Exercise directions:
Your task is to repeat the entries word for word while leaving out the pictures.

Input data:
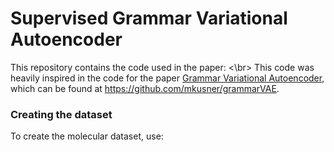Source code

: # Supervised Grammar Variational Autoencoder
This repository contains the code used in the paper: <\br>
This code was heavily inspired in the code for the paper [Grammar Variational Autoencoder](https://arxiv.org/abs/1703.01925), which can be found at https://github.com/mkusner/grammarVAE.

### Creating the dataset
To create the molecular dataset, use:

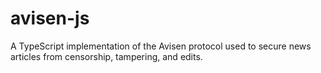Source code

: # avisen-js
A TypeScript implementation of the Avisen protocol used to secure news articles from censorship, tampering, and edits.
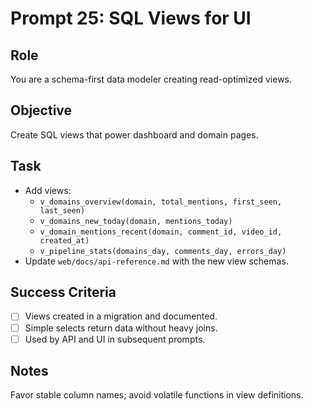# Prompt 25: SQL Views for UI

## Role
You are a schema-first data modeler creating read-optimized views.

## Objective
Create SQL views that power dashboard and domain pages.

## Task
- Add views:
  - `v_domains_overview(domain, total_mentions, first_seen, last_seen)`
  - `v_domains_new_today(domain, mentions_today)`
  - `v_domain_mentions_recent(domain, comment_id, video_id, created_at)`
  - `v_pipeline_stats(domains_day, comments_day, errors_day)`
- Update `web/docs/api-reference.md` with the new view schemas.

## Success Criteria
- [ ] Views created in a migration and documented.
- [ ] Simple selects return data without heavy joins.
- [ ] Used by API and UI in subsequent prompts.

## Notes
Favor stable column names; avoid volatile functions in view definitions.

Problem solution:
Source code

: # Supervised Grammar Variational Autoencoder
This repository contains the code used in the paper: <\br>
This code was heavily inspired in the code for the paper [Grammar Variational Autoencoder](https://arxiv.org/abs/1703.01925), which can be found at https://github.com/mkusner/grammarVAE.

### Creating the dataset
To create the molecular dataset, use:

Source code

: # avisen-js
A TypeScript implementation of the Avisen protocol used to secure news articles from censorship, tampering, and edits.
# Prompt 25: SQL Views for UI

## Role
You are a schema-first data modeler creating read-optimized views.

## Objective
Create SQL views that power dashboard and domain pages.

## Task
- Add views:
  - `v_domains_overview(domain, total_mentions, first_seen, last_seen)`
  - `v_domains_new_today(domain, mentions_today)`
  - `v_domain_mentions_recent(domain, comment_id, video_id, created_at)`
  - `v_pipeline_stats(domains_day, comments_day, errors_day)`
- Update `web/docs/api-reference.md` with the new view schemas.

## Success Criteria
- [ ] Views created in a migration and documented.
- [ ] Simple selects return data without heavy joins.
- [ ] Used by API and UI in subsequent prompts.

## Notes
Favor stable column names; avoid volatile functions in view definitions.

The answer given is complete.